Please find the below dataset :
Temp <- c(0,5,10,6 ,9,13,15,16,20,21,24,26,29,30,32,34,36,38,40,43,44,45, 50,60)
Disc<-c(0.00,0.10,0.25,0.15,0.24,0.26,0.30,0.31,0.40,0.41,0.49,0.50,0.56, 0.80,0.90,1.00,1.00,1.00,0.80,0.50,0.40,0.20,0.15,0.00)
How to do non linear regression (possibly with nls??) for this dataset?
I did take a look at this, then I think it is not as simple as using nls as most of us first thought.
nls fits a parametric model, but from your data (the scatter plot), it is hard to propose a reasonable model assumption. I would suggest using non-parametric smoothing for this.

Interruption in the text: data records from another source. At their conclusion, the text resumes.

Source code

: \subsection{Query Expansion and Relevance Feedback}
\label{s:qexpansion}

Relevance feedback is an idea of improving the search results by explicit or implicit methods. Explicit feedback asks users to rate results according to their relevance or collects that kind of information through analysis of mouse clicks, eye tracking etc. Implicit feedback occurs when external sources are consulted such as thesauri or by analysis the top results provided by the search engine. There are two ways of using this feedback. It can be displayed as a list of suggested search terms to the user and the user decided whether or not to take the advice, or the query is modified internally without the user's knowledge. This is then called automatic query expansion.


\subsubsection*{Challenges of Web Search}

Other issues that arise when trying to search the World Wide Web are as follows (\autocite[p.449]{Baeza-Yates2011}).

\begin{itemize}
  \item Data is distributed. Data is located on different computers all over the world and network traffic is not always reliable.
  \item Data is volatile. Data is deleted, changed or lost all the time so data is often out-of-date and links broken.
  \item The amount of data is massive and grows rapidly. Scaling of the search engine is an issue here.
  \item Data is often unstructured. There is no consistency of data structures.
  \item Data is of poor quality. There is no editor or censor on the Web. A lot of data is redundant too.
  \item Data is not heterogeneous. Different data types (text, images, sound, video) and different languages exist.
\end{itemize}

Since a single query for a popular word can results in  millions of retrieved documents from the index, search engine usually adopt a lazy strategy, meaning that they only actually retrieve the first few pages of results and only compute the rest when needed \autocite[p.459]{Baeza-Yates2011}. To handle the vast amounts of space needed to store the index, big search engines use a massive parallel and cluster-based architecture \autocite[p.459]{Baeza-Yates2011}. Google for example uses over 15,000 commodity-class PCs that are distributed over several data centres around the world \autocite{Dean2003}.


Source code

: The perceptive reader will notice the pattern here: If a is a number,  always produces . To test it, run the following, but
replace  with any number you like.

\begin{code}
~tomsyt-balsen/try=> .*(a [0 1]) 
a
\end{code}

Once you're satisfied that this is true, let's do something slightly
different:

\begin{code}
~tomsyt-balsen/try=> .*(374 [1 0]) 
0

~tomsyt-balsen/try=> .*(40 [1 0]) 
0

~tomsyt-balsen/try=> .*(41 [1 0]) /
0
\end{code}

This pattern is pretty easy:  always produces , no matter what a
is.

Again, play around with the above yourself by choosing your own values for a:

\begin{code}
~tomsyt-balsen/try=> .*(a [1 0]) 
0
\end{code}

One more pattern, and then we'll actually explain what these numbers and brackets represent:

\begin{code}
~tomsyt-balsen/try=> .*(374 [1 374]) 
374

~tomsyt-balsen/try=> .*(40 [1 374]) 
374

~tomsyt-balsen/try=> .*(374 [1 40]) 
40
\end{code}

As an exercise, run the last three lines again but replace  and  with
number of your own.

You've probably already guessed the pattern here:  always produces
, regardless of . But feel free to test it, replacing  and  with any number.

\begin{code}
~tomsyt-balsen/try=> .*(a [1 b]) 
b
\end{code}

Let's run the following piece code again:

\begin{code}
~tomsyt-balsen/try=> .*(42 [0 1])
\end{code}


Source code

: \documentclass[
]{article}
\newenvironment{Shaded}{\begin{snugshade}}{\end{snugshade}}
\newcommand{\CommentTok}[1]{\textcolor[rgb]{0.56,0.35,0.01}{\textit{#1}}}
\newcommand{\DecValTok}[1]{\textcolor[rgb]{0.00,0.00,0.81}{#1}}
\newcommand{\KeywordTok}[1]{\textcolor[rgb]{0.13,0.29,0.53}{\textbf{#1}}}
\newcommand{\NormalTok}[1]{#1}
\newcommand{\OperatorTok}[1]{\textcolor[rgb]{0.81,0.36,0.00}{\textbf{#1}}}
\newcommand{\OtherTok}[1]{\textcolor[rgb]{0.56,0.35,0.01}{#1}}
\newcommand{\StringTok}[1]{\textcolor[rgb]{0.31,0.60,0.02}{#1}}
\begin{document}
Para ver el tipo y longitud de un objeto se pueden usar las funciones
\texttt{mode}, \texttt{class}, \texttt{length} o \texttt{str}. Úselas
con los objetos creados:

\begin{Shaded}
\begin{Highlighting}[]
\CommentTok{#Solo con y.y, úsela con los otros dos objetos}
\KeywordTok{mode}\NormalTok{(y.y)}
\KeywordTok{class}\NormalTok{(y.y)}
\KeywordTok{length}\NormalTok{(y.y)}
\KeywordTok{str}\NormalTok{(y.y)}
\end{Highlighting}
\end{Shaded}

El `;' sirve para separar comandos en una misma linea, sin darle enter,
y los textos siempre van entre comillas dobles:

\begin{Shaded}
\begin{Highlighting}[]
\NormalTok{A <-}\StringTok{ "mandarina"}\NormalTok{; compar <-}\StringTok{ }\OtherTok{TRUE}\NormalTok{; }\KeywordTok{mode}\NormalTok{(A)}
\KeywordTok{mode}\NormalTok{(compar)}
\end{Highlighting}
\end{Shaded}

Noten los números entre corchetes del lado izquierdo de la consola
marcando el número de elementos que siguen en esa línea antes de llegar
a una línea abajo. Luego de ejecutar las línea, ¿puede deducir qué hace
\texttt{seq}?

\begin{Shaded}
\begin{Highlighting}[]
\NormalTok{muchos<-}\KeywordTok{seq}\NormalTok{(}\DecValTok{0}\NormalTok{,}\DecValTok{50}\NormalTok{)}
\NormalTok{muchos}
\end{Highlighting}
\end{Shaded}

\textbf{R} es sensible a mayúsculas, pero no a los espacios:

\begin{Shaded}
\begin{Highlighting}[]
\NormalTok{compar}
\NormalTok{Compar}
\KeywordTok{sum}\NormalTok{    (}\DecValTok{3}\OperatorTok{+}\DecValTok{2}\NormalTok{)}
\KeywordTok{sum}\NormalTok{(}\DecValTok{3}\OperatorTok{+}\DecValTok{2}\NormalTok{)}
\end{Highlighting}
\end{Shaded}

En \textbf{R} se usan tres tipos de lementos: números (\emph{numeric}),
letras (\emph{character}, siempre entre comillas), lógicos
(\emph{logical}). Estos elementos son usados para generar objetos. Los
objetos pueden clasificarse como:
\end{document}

There are many scatter plot smoothing methods, like kernel smoothing ksmooth, smoothing spline smooth.spline and LOESS loess. I prefer to using smooth.spline, and here is what we can do with it:
fit <- smooth.spline(Temp, Disc)
Please read ?smooth.spline for what it takes and what it returns. We can check the fitted spline curve by
plot(Temp, Disc)
lines(fit, col = 2)
Should you want to make prediction elsewhere, use predict function (predict.smooth.spline). For example, if we want to predict Temp = 20 and Temp = 44, we can use
predict(fit, c(20,44))$y
# [1] 0.3940963 0.3752191
Prediction outside range(Temp) is not recommended, as it suffers from potential bad extrapolation effect.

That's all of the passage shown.